One of the first blockbusters was Kang Je-gyu's Shiri (1999), a film about a North Korean spy in Seoul. It was the first film in South Korean history to sell more than two million tickets in Seoul alone.[35] Shiri was followed by other blockbusters including Park Chan-wook's Joint Security Area (2000), Kwak Jae-yong's My Sassy Girl (2001), Kwak Kyung-taek's Friend (2001), Kang Woo-suk's Silmido (2003), and Kang Je-gyu's Taegukgi (2004). In fact, both Silmido and Taegukgi were seen by 10 million people domestically—about one-quarter of South Korea's entire population.[36]

South Korean films began attracting significant international attention in the 2000s, due in part to filmmaker Park Chan-wook, whose movie Oldboy (2003) won the Grand Prix at the 2004 Cannes Film Festival and was praised by American directors including Quentin Tarantino and Spike Lee, the latter of whom directed the remake Oldboy (2013).[10][37]

Director Bong Joon-ho's The Host (2006) and later the English-language film Snowpiercer (2013), are among the highest-grossing films of all time in South Korea and were praised by foreign film critics.[38][11][39] Yeon Sang-ho's Train to Busan (2016), also one of the highest-grossing films of all time in South Korea, became the second highest-grossing film in Hong Kong in 2016.[40]

In 2019, Bong Joon-ho's Parasite became the first film from South Korea to win the prestigious Palme d'Or at the Cannes Film Festival.

LGBT/Queer CinemaEdit

LGBT/Queer films and representations of LGBT/Queer characters in South Korean cinema can be seen since the beginning of South Korean cinema despite public perceptions of South Korea as being largely anti-LGBT. Defining “queer cinema” has been up for debate by critics of cinema because of the difficulties in defining “queer," which becomes complicated when defining it in film. The term "queer" has its roots in the English language and although its origins held negative connotation, reclammation of the term began in the 1980s in the U.S. and has come to encompass non-heteronormative sexualities even outside of the U.S.[41] Thus, queer cinema in South Korea can be thought of as encompassing depictions of non-heteronormative sexualities. On this note, LGBT and queer have been used interchangeably by critics of South Korean cinema.[42] While the characteristics that constitute a film as LGBTQ can be subjective due to defining the term “queer” as well as how explicit or implicit LGBTQ representation is in a film, there are a number of films that have been considered as such in Korean cinema.

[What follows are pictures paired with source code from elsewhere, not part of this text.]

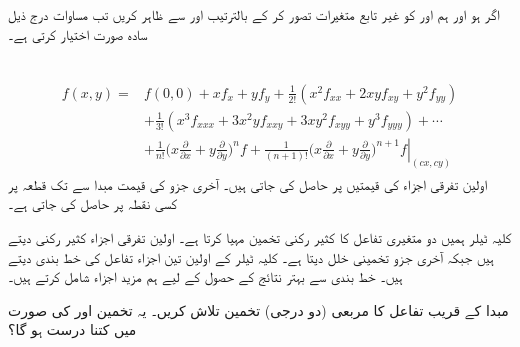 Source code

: اگر   ہو اور ہم  اور کو غیر تابع متغیرات تصور کر  کے بالترتیب  اور  سے ظاہر کریں تب  مساوات  درج ذیل سادہ  صورت اختیار کرتی ہے۔

\\
\begin{gather}
\begin{aligned}\label{مساوات_کثیرالمتغیر_دو_متغیری_تفاعل_ٹیلر_کلیہ_ب}
f(x,y)=&f(0,0)+xf_x+yf_y+\frac{1}{2!}(x^2f_{xx}+2xyf_{xy}+y^2f_{yy})\\
&+\frac{1}{3!}(x^3f_{xxx}+3x^2yf_{xxy}+3xy^2f_{xyy}+y^3f_{yyy})+\cdots\\
&+\frac{1}{n!}\big(x\frac{\partial}{\partial x}+y\frac{\partial}{\partial y}\big)^nf+\left.\frac{1}{(n+1)!}\big(x\frac{\partial}{\partial x}+y\frac{\partial}{\partial y}\big)^{n+1}f\right\vert_{(cx,cy)}
\end{aligned}
\end{gather}
اولین     تفرقی اجزاء  کی قیمتیں  پر حاصل کی جاتی ہیں۔ آخری جزو کی قیمت  مبدا سے  تک قطعہ پر کسی نقطہ  پر حاصل کی جاتی ہے۔

کلیہ ٹیلر ہمیں دو متغیری تفاعل  کا  کثیر رکنی تخمین مہیا کرتا ہے۔ اولین  تفرقی اجزاء کثیر رکنی دیتے ہیں جبکہ آخری جزو تخمینی خلل دیتا ہے۔ کلیہ ٹیلر کے اولین تین اجزاء  تفاعل کی خط بندی   دیتے ہیں۔ خط بندی سے بہتر نتائج کے حصول کے لیے ہم مزید اجزاء شامل کرتے ہیں۔

 مبدا کے قریب تفاعل  کا  مربعی (دو درجی) تخمین تلاش کریں۔ یہ تخمین  اور  کی صورت میں کتنا درست ہو گا؟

According to Pil Ho Kim, Korean queer cinema can be categorized into three different categories regarding visibility and public reception. There is the Invisible Age (1945-1997), where films with queer themes have received limited attention as well as discrete representations due to societal pressures, the Camouflage Age (1998-2004) characterized by a more liberal political and social sphere that encouraged filmmakers to increase production of LGBT films and experiment more with their overt depictions but still remaining hesitant, and finally the Blockbuster Age (2005–present) where LGBT themed films began to enter the mainstream following the push against censorship by independent films prior.[43]

Though queer Korean cinema has mainly been represented through independent films and short films, there exists a push for inclusion of LGBT/queer representation in the cinema as well as a call for attention to these films. Turning points include the dismantling of the much stricter Korean Performing Arts Ethics Committee and the emergence of the Korean Council for Performing Arts Promotions and the "Seoul Queer Film and Video Festival" in 1998 after the original gay and lesbian film festival was shut down by Korean authorities.[44] The Korea Queer Film Festival, part of the Korea Queer Culture Festival, has also pushed for visibility of queer Korean films.

LGBT/queer films by openly LGBT/queer directorsEdit

LGBT/queer films by openly LGBT/queer identifying directors have historically been released independently, with a majority of them being short films. The films listed reflect such films and reveal how diverse the representations can be.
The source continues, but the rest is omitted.